START INPUT RECORDS
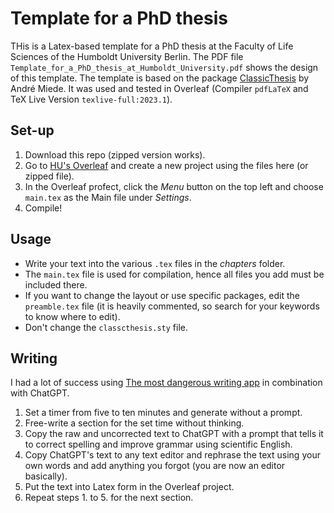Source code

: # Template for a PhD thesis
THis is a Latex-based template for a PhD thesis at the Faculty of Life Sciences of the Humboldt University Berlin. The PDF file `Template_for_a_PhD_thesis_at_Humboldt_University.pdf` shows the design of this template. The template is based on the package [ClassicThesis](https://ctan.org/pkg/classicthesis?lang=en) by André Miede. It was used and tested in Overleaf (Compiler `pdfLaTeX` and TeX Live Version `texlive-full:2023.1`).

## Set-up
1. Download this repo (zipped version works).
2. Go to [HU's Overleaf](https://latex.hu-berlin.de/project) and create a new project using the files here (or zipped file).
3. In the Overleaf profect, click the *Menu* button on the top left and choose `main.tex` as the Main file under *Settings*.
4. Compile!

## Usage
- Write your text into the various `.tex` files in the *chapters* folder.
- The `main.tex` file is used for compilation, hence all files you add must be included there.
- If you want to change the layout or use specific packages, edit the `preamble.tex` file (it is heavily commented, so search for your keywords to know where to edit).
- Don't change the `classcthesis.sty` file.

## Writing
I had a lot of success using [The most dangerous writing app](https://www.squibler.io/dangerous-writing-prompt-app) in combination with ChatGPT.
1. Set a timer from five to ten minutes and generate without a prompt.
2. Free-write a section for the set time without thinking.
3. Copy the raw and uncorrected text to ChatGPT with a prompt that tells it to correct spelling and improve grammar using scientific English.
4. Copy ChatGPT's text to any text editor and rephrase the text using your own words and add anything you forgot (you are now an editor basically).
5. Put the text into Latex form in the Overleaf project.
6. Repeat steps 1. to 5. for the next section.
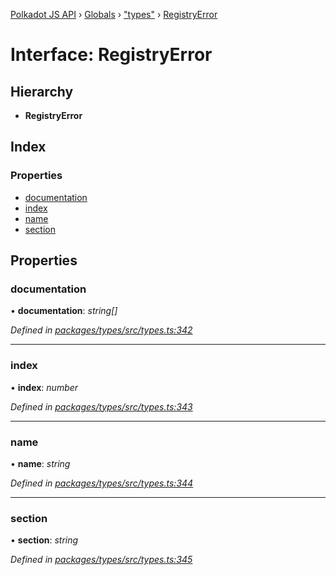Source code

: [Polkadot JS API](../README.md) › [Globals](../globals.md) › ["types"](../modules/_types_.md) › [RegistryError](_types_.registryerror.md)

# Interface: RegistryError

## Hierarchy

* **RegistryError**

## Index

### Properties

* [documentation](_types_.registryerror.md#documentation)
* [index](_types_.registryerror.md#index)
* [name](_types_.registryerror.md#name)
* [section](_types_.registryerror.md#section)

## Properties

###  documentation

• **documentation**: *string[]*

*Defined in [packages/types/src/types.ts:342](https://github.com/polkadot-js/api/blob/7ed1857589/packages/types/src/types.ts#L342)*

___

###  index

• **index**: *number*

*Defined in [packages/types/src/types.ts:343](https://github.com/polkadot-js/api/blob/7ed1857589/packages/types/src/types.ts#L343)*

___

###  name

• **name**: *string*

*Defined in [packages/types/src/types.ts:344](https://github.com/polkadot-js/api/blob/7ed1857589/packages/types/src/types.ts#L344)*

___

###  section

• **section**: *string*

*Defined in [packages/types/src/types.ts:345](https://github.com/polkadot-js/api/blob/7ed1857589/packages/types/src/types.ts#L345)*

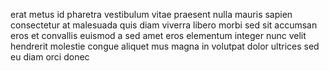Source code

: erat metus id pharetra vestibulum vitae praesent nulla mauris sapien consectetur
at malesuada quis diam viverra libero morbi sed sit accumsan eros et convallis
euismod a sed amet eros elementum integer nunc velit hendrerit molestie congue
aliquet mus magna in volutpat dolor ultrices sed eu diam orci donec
END INPUT RECORDS
__TASK ITEM__: From the first line to the last, repeat the data above exactly and leave the pictures out.

__TASK SOLUTION__:
Source code

: # Template for a PhD thesis
THis is a Latex-based template for a PhD thesis at the Faculty of Life Sciences of the Humboldt University Berlin. The PDF file `Template_for_a_PhD_thesis_at_Humboldt_University.pdf` shows the design of this template. The template is based on the package [ClassicThesis](https://ctan.org/pkg/classicthesis?lang=en) by André Miede. It was used and tested in Overleaf (Compiler `pdfLaTeX` and TeX Live Version `texlive-full:2023.1`).

## Set-up
1. Download this repo (zipped version works).
2. Go to [HU's Overleaf](https://latex.hu-berlin.de/project) and create a new project using the files here (or zipped file).
3. In the Overleaf profect, click the *Menu* button on the top left and choose `main.tex` as the Main file under *Settings*.
4. Compile!

## Usage
- Write your text into the various `.tex` files in the *chapters* folder.
- The `main.tex` file is used for compilation, hence all files you add must be included there.
- If you want to change the layout or use specific packages, edit the `preamble.tex` file (it is heavily commented, so search for your keywords to know where to edit).
- Don't change the `classcthesis.sty` file.

## Writing
I had a lot of success using [The most dangerous writing app](https://www.squibler.io/dangerous-writing-prompt-app) in combination with ChatGPT.
1. Set a timer from five to ten minutes and generate without a prompt.
2. Free-write a section for the set time without thinking.
3. Copy the raw and uncorrected text to ChatGPT with a prompt that tells it to correct spelling and improve grammar using scientific English.
4. Copy ChatGPT's text to any text editor and rephrase the text using your own words and add anything you forgot (you are now an editor basically).
5. Put the text into Latex form in the Overleaf project.
6. Repeat steps 1. to 5. for the next section.
Source code

: [Polkadot JS API](../README.md) › [Globals](../globals.md) › ["types"](../modules/_types_.md) › [RegistryError](_types_.registryerror.md)

# Interface: RegistryError

## Hierarchy

* **RegistryError**

## Index

### Properties

* [documentation](_types_.registryerror.md#documentation)
* [index](_types_.registryerror.md#index)
* [name](_types_.registryerror.md#name)
* [section](_types_.registryerror.md#section)

## Properties

###  documentation

• **documentation**: *string[]*

*Defined in [packages/types/src/types.ts:342](https://github.com/polkadot-js/api/blob/7ed1857589/packages/types/src/types.ts#L342)*

___

###  index

• **index**: *number*

*Defined in [packages/types/src/types.ts:343](https://github.com/polkadot-js/api/blob/7ed1857589/packages/types/src/types.ts#L343)*

___

###  name

• **name**: *string*

*Defined in [packages/types/src/types.ts:344](https://github.com/polkadot-js/api/blob/7ed1857589/packages/types/src/types.ts#L344)*

___

###  section

• **section**: *string*

*Defined in [packages/types/src/types.ts:345](https://github.com/polkadot-js/api/blob/7ed1857589/packages/types/src/types.ts#L345)*

Source code

: erat metus id pharetra vestibulum vitae praesent nulla mauris sapien consectetur
at malesuada quis diam viverra libero morbi sed sit accumsan eros et convallis
euismod a sed amet eros elementum integer nunc velit hendrerit molestie congue
aliquet mus magna in volutpat dolor ultrices sed eu diam orci donec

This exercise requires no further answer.